In any case, I can’t imagine practicing law without the Internet.. I wish I knew more of the :”backroom” technical stuff, but now that BoomerSurf’s here, I have no worries – I’ll know just where to turn when I need help resetting my watch!

March 21, 2013 at 12:24 am

Patricia Carmel

Reply

In the early 90s, I found myself on the savvy side of the tech divide. I had begun working as a tech writer for a startup and now I was the one explaining to my husband and less savvy friends how all things techy work. The world of technology developed at such a rate, however, that at times I too found myself overwhelmed at the thought of yet another new gadget to become familiar with. But there are conventions and trends which are replicated throughout device-dom, even though the path to achieving each task might be somewhat different. Navigating around software and solving the glitches that Microsoft throws at us are no longer causes for dismay and frustration but rather just a solution waiting to be found.
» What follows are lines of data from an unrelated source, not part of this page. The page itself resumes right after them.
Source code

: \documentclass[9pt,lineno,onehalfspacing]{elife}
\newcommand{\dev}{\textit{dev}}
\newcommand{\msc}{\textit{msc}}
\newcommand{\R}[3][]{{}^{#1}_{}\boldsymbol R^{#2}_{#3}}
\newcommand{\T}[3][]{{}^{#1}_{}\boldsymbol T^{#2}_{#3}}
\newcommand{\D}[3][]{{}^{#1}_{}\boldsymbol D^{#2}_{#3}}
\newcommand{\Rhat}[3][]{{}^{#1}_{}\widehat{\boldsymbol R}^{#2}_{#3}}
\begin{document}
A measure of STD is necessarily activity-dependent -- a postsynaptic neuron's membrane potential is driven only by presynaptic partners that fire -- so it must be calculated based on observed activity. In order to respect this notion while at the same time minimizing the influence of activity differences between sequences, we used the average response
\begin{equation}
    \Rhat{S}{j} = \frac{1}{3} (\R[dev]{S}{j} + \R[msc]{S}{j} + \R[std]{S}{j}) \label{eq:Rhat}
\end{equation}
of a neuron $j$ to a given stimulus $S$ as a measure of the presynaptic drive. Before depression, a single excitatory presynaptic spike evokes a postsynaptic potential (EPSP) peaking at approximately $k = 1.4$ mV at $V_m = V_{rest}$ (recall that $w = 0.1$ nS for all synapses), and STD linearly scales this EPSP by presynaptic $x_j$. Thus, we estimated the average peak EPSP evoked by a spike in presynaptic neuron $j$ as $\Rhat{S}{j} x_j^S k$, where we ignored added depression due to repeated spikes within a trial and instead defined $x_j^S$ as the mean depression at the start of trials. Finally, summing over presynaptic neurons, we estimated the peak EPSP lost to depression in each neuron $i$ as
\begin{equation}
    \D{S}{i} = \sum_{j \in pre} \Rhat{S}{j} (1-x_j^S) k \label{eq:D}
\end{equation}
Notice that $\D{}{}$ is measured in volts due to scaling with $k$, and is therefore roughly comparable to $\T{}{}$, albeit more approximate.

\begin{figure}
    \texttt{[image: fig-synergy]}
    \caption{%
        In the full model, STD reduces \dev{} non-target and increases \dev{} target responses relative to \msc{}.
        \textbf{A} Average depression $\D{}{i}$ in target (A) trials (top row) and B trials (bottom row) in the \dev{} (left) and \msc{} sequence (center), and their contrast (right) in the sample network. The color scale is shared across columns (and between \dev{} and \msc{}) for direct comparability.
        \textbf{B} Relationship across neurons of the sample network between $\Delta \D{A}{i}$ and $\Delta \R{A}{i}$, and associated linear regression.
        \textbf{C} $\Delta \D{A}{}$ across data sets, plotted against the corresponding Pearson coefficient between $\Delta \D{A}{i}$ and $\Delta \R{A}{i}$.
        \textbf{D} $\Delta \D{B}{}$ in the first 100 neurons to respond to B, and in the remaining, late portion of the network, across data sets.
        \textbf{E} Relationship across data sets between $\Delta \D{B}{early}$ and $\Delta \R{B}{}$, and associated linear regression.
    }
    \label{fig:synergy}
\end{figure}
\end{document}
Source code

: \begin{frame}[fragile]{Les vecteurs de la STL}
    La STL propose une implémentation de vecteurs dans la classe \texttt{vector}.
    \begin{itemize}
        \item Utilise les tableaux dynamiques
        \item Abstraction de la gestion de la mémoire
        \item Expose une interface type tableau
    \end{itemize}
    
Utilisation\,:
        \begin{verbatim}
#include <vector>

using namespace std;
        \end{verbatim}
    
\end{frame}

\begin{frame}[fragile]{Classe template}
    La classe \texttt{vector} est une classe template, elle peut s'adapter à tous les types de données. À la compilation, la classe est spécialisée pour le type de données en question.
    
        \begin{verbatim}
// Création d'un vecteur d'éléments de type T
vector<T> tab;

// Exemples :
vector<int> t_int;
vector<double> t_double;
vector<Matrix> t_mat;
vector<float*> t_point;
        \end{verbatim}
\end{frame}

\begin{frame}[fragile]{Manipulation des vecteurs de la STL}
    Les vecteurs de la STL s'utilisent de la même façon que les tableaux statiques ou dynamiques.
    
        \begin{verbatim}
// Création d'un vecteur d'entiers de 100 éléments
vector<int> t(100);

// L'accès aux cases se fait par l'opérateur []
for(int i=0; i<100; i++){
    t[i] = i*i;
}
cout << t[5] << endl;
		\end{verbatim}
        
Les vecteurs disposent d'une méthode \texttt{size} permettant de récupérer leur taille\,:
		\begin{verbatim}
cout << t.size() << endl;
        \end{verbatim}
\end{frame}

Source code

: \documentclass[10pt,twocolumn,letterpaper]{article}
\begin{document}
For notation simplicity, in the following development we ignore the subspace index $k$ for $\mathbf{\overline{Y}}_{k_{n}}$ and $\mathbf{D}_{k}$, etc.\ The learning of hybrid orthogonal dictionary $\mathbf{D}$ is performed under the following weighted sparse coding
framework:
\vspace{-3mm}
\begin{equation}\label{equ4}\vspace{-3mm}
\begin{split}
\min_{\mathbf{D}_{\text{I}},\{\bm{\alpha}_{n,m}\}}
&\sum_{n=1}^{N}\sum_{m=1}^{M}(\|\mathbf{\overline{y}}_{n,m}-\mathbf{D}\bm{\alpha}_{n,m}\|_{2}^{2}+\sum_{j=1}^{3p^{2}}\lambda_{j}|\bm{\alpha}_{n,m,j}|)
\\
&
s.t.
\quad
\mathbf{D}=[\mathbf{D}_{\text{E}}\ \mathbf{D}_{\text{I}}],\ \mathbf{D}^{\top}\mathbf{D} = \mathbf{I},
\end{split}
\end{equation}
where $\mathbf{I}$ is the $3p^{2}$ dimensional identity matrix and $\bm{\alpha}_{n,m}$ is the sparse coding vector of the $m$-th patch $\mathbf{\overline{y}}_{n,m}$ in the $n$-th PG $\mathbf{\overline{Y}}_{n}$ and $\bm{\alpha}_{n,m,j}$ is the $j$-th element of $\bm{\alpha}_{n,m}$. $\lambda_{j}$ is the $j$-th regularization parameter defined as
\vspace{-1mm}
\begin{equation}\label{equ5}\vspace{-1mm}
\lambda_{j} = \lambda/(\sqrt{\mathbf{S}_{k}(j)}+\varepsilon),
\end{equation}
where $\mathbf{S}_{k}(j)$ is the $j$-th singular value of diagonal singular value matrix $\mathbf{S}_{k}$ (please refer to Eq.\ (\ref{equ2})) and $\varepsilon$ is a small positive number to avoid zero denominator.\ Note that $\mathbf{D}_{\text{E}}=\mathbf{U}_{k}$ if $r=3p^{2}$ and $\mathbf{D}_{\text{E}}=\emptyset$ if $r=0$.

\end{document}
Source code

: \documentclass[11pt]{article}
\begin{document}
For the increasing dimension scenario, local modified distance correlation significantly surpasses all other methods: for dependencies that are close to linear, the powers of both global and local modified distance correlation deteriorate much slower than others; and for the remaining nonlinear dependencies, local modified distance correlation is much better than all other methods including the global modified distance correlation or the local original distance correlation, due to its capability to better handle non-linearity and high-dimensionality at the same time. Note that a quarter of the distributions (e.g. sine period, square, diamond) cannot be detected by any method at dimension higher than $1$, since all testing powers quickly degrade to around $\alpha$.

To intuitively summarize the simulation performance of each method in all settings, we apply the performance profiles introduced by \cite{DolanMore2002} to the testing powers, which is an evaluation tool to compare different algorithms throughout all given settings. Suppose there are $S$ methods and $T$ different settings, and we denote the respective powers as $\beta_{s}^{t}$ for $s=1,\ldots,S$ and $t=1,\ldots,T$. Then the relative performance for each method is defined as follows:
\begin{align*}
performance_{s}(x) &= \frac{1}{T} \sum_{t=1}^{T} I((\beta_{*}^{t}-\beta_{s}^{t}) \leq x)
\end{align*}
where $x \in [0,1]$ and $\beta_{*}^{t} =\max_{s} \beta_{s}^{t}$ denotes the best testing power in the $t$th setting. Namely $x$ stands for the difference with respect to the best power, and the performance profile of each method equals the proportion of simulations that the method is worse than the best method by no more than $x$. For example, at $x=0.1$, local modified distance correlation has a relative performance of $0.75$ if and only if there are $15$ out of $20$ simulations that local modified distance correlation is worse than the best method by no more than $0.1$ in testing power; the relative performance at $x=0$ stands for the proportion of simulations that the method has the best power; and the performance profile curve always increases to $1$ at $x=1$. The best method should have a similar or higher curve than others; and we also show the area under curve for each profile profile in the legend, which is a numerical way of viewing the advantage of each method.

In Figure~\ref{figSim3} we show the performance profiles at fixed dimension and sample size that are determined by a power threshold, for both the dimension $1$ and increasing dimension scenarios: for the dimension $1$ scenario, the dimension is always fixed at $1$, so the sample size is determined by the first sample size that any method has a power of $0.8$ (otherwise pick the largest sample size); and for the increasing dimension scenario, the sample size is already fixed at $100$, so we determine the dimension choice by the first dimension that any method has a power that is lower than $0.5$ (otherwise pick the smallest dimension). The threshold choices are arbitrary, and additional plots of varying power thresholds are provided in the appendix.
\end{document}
So I confess that I have an opposite problem from many people of my generation. I wax enthusiastic about some new software feature or device until I note a certain glassiness in the eye of my interlocutor. I assume that basic computer use is second nature to everyone whatever their age and can barely disguise my disbelief at discovering that some people don’t know what a shortcut is or that they can rename a folder. But I’ve internalized that people travelled other, equally worthy paths than mine and I’m learning to tune in and benefit from their experiences, as indeed I am happy to help them benefit from mine.